Return the entries exactly. Images are not part of the copy.

══ Data for review ══

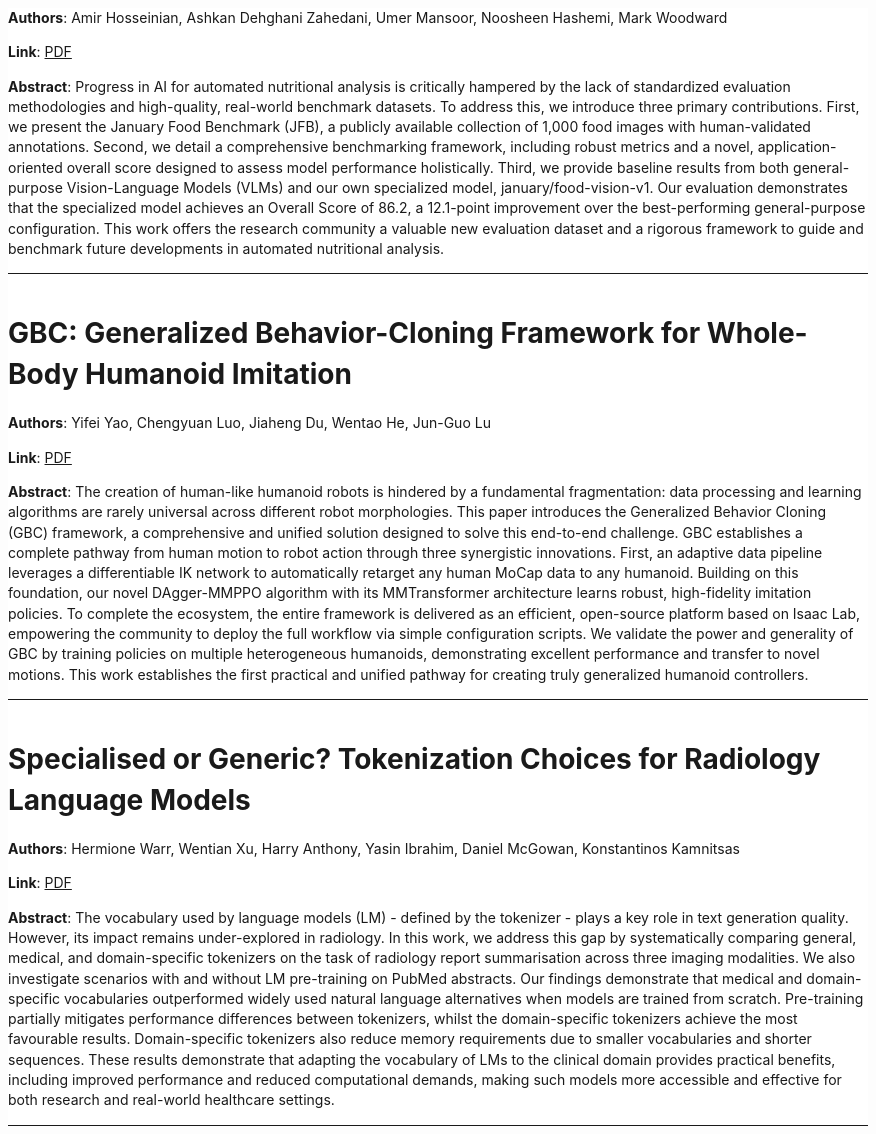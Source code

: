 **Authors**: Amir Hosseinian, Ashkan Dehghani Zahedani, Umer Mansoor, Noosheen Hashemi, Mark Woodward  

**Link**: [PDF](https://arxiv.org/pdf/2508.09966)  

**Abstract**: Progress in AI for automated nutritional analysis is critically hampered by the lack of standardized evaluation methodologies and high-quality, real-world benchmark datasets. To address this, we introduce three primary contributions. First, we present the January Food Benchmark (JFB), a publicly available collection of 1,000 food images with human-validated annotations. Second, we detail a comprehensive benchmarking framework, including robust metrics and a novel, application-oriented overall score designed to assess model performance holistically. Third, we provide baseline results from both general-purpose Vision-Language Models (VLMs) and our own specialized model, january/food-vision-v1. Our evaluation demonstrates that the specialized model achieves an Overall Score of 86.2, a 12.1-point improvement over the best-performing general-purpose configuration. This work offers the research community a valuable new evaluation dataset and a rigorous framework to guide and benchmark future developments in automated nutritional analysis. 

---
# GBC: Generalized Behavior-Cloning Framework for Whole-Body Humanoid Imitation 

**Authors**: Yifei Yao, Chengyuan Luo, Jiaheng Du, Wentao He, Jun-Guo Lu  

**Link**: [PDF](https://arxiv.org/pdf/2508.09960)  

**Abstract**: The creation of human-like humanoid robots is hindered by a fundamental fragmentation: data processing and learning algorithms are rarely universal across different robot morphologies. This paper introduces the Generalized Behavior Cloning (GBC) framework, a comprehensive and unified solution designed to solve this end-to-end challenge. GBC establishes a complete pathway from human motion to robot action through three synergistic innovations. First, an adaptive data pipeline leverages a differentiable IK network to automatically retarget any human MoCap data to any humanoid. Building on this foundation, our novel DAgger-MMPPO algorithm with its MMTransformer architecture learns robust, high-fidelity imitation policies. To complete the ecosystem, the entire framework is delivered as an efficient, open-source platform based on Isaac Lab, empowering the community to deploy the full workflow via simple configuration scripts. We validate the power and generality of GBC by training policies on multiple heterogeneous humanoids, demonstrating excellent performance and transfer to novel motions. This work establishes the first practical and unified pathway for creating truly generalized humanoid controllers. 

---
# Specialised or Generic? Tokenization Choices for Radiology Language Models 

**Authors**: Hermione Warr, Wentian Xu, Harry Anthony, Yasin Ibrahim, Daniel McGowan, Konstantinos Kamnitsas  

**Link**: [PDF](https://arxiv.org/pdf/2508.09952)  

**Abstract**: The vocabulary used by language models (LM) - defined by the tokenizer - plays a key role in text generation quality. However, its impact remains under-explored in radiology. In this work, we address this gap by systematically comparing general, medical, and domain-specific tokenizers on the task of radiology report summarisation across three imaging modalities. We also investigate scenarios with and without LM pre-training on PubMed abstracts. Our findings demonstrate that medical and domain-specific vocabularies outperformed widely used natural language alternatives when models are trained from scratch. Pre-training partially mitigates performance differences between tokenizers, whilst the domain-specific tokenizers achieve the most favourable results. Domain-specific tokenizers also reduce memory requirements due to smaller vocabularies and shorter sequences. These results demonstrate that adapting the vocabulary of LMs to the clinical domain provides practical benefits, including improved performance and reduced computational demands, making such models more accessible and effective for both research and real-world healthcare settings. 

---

═══

§ Written reply
Source code

: **Authors**: Amir Hosseinian, Ashkan Dehghani Zahedani, Umer Mansoor, Noosheen Hashemi, Mark Woodward  

**Link**: [PDF](https://arxiv.org/pdf/2508.09966)  

**Abstract**: Progress in AI for automated nutritional analysis is critically hampered by the lack of standardized evaluation methodologies and high-quality, real-world benchmark datasets. To address this, we introduce three primary contributions. First, we present the January Food Benchmark (JFB), a publicly available collection of 1,000 food images with human-validated annotations. Second, we detail a comprehensive benchmarking framework, including robust metrics and a novel, application-oriented overall score designed to assess model performance holistically. Third, we provide baseline results from both general-purpose Vision-Language Models (VLMs) and our own specialized model, january/food-vision-v1. Our evaluation demonstrates that the specialized model achieves an Overall Score of 86.2, a 12.1-point improvement over the best-performing general-purpose configuration. This work offers the research community a valuable new evaluation dataset and a rigorous framework to guide and benchmark future developments in automated nutritional analysis. 

---
# GBC: Generalized Behavior-Cloning Framework for Whole-Body Humanoid Imitation 

**Authors**: Yifei Yao, Chengyuan Luo, Jiaheng Du, Wentao He, Jun-Guo Lu  

**Link**: [PDF](https://arxiv.org/pdf/2508.09960)  

**Abstract**: The creation of human-like humanoid robots is hindered by a fundamental fragmentation: data processing and learning algorithms are rarely universal across different robot morphologies. This paper introduces the Generalized Behavior Cloning (GBC) framework, a comprehensive and unified solution designed to solve this end-to-end challenge. GBC establishes a complete pathway from human motion to robot action through three synergistic innovations. First, an adaptive data pipeline leverages a differentiable IK network to automatically retarget any human MoCap data to any humanoid. Building on this foundation, our novel DAgger-MMPPO algorithm with its MMTransformer architecture learns robust, high-fidelity imitation policies. To complete the ecosystem, the entire framework is delivered as an efficient, open-source platform based on Isaac Lab, empowering the community to deploy the full workflow via simple configuration scripts. We validate the power and generality of GBC by training policies on multiple heterogeneous humanoids, demonstrating excellent performance and transfer to novel motions. This work establishes the first practical and unified pathway for creating truly generalized humanoid controllers. 

---
# Specialised or Generic? Tokenization Choices for Radiology Language Models 

**Authors**: Hermione Warr, Wentian Xu, Harry Anthony, Yasin Ibrahim, Daniel McGowan, Konstantinos Kamnitsas  

**Link**: [PDF](https://arxiv.org/pdf/2508.09952)  

**Abstract**: The vocabulary used by language models (LM) - defined by the tokenizer - plays a key role in text generation quality. However, its impact remains under-explored in radiology. In this work, we address this gap by systematically comparing general, medical, and domain-specific tokenizers on the task of radiology report summarisation across three imaging modalities. We also investigate scenarios with and without LM pre-training on PubMed abstracts. Our findings demonstrate that medical and domain-specific vocabularies outperformed widely used natural language alternatives when models are trained from scratch. Pre-training partially mitigates performance differences between tokenizers, whilst the domain-specific tokenizers achieve the most favourable results. Domain-specific tokenizers also reduce memory requirements due to smaller vocabularies and shorter sequences. These results demonstrate that adapting the vocabulary of LMs to the clinical domain provides practical benefits, including improved performance and reduced computational demands, making such models more accessible and effective for both research and real-world healthcare settings. 

---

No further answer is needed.